Apache Spark JDBC datasource query
option doesn’t work for Oracle database
Problem
When you use the query
option with the Apache Spark JDBC datasource to connect to Oracle Database, it fails with this error:
java.sql.SQLSyntaxErrorException: ORA-00911: invalid character
For example, if you run the following to make a JDBC connection:
val df = spark.read
.format("jdbc")
.option("url", "<url>")
.option("query", "SELECT * FROM oracle_test_table)")
.option("user", "<user>")
.option("password", "<password>")
.option("driver", "oracle.jdbc.driver.OracleDriver")
.load()
df.show()
You will see this error Message:
java.sql.SQLSyntaxErrorException: ORA-00911: invalid character
at oracle.jdbc.driver.T4CTTIoer.processError(T4CTTIoer.java:447)
at oracle.jdbc.driver.T4CTTIoer.processError(T4CTTIoer.java:396)
at oracle.jdbc.driver.T4C8Oall.processError(T4C8Oall.java:951)
at oracle.jdbc.driver.T4CTTIfun.receive(T4CTTIfun.java:513)
Cause
The error is due to a Spark-generated subquery alias (generated with the query
option) that does not conform to Oracle Database identifier naming conventions. This bug is tracked in Spark Jira ticket SPARK-27596 .
Solution
This issue is fixed in Apache Spark 2.4.4 and Databricks Runtime 5.4.

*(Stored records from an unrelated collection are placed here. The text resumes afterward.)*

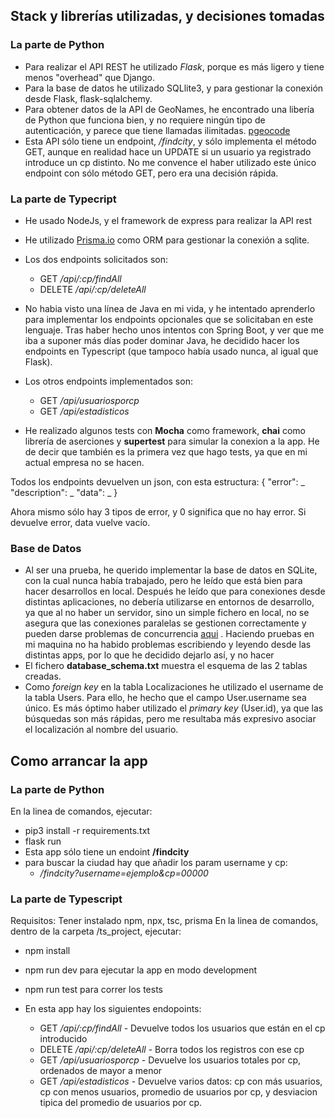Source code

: ## Stack y librerías utilizadas, y decisiones tomadas

### La parte de Python

- Para realizar el API REST he utilizado *Flask*, porque es más ligero y tiene menos "overhead" que Django.
- Para la base de datos he utilizado SQLlite3, y para gestionar la conexión desde Flask, flask-sqlalchemy.
- Para obtener datos de la API de GeoNames, he encontrado una libería de Python que funciona bien, y no requiere ningún tipo de autenticación, y parece que tiene llamadas ilimitadas. [pgeocode](https://pypi.org/project/pgeocode/)
- Esta API sólo tiene un endpoint, */findcity*, y sólo implementa el método GET, aunque en realidad hace un UPDATE si un usuario ya registrado introduce un cp distinto. No me convence el haber utilizado este único endpoint con sólo método GET, pero era una decisión rápida.


### La parte de Typecript
- He usado NodeJs, y el framework de express para realizar la API rest
- He utilizado [Prisma.io](https://www.prisma.io/) como ORM para gestionar la conexión a sqlite.
- Los dos endpoints solicitados son:
    - GET */api/:cp/findAll*
    - DELETE */api/:cp/deleteAll*

- No habia visto una línea de Java en mi vida, y he intentado aprenderlo  para implementar los endpoints opcionales que se solicitaban en este lenguaje. Tras haber hecho unos intentos con Spring Boot, y ver que me iba a suponer más días poder dominar Java, he decidido hacer los endpoints en Typescript (que tampoco había usado nunca, al igual que Flask).

- Los otros endpoints implementados son:
    - GET */api/usuariosporcp*
    - GET */api/estadisticos*

- He realizado algunos tests con **Mocha** como framework, **chai** como librería de aserciones y **supertest** para simular la conexion a la app. He de decir que también es la primera vez que hago tests, ya que en mi actual empresa no se hacen. 

Todos los endpoints devuelven un json, con esta estructura:
{ "error": _
  "description": _
  "data": _
}

Ahora mismo sólo hay 3 tipos de error, y 0 significa que no hay error. Si devuelve error, data vuelve vacío.



### Base de Datos
- Al ser una prueba, he querido implementar la base de datos en SQLite, con la cual nunca había trabajado, pero he leído que está bien para hacer desarrollos en local. Después he leído que para conexiones desde distintas aplicaciones, no debería utilizarse en entornos de desarrollo, ya que al no haber un servidor, sino un simple fichero en local, no se asegura que las conexiones paralelas se gestionen correctamente y pueden darse problemas de concurrencia [aqui](https://www.sqlite.org/faq.html#q5) . Haciendo pruebas en mi maquina no ha habido problemas escribiendo y leyendo desde las distintas apps, por lo que he decidido dejarlo así, y no hacer
- El fichero **database_schema.txt** muestra el esquema de las 2 tablas creadas.
- Como *foreign key* en la tabla Localizaciones he utilizado el username de la tabla Users. Para ello, he hecho que el campo User.username sea único. Es más óptimo haber utilizado el *primary key* (User.id), ya que las búsquedas son más rápidas, pero me resultaba más expresivo asociar el localización al nombre del usuario.


## Como arrancar la app

### La parte de Python
En la linea de comandos, ejecutar:

- pip3 install -r requirements.txt
- flask run
- Esta app sólo tiene un endoint **/findcity**
- para buscar la ciudad hay que añadir los param username y cp: 
    - */findcity?username=ejemplo&cp=00000*

### La parte de Typescript
Requisitos: Tener instalado npm, npx, tsc, prisma
En la linea de comandos, dentro de la carpeta /ts_project, ejecutar:
- npm install
- npm run dev para ejecutar la app en modo development
- npm run test para correr los tests

- En esta app hay los siguientes endopoints:
    - GET */api/:cp/findAll* - Devuelve todos los usuarios que están en el cp introducido
    - DELETE */api/:cp/deleteAll* - Borra todos los registros con ese cp
    - GET */api/usuariosporcp* - Devuelve los usuarios totales por cp, ordenados de mayor a menor
    - GET */api/estadisticos* - Devuelve varios datos: cp con más usuarios, cp con menos usuarios, promedio de usuarios por cp, y desviacion tipica del promedio de usuarios por cp.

For clusters running on earlier versions of Spark or Databricks Runtime, use the dbtable
option instead of the query
option. The query must be enclosed in parentheses as a subquery.
val df = spark.read
.format("jdbc")
.option("url", "<url>")
.option("dbtable", "(SELECT * FROM oracle_test_table)")
.option("user", "<user>")
.option("password", "<password>")
.option("driver", "oracle.jdbc.driver.OracleDriver")
.load()
df.show()
You can try the same workaround for other databases when the query
option fails.